Electric Boat welding humidity specification violation
Appears in 2 lectures.
Appearances across the corpus
Newport News bay-doors-closed humidity practice. Navy spec prohibits welding above 80% humidity; shipyards keep doors closed even in temperate weather to control atmospheric moisture exposure.
When you're welding — you're never supposed to weld in a shipyard, part of the Navy spec, if you're above eighty percent humidity. Were you ever in Newport News? How many days did you shut down operations of welding because you were over eighty percent humidity? That proves that they never get above eighty percent humidity in Newport News, right? They have the bay doors over there — in the wintertime, of course, all closed, it's freezing cold outside, and they have a nice comfortable 70 degrees inside, and they have all the doors closed. Why would they open them? They don't want the atmospheric interference happening with what they're doing.

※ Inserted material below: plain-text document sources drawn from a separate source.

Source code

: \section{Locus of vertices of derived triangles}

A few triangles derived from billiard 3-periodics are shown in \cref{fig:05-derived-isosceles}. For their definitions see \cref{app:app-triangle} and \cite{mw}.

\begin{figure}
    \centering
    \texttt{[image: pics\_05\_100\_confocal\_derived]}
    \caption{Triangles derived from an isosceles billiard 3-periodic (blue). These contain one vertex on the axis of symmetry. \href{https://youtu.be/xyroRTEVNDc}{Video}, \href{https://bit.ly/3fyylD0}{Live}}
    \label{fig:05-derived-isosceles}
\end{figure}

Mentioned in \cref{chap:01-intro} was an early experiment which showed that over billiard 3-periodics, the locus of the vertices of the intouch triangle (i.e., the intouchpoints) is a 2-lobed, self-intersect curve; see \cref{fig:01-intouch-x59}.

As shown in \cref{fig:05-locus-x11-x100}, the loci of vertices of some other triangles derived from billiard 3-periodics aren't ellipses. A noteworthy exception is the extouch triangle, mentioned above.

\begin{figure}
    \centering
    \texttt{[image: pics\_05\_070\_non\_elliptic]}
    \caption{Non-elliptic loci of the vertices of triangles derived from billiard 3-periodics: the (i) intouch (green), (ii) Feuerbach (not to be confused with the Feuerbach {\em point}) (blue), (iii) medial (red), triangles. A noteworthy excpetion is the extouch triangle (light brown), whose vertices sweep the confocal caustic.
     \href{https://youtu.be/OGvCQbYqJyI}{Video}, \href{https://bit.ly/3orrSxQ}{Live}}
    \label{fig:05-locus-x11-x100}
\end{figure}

One good example of dissolved gases is aluminum alloys and hydrogen. Hydrogen is everywhere. We call it water. There's humidity in the air. If you go down to Electric Boat, you want to keep hydrogen out of your steel welds. NAVSEA has a spec that you cannot weld on days that have more than a certain percent humidity. I don't remember the numbers — they're probably classified anyway. A certain level of humidity and a certain temperature in the air tells you how much moisture is in the air. If you're doing stick-electrode welding, you're going to pick up some of that air, get hydrogen into the steel, and you can get cracking.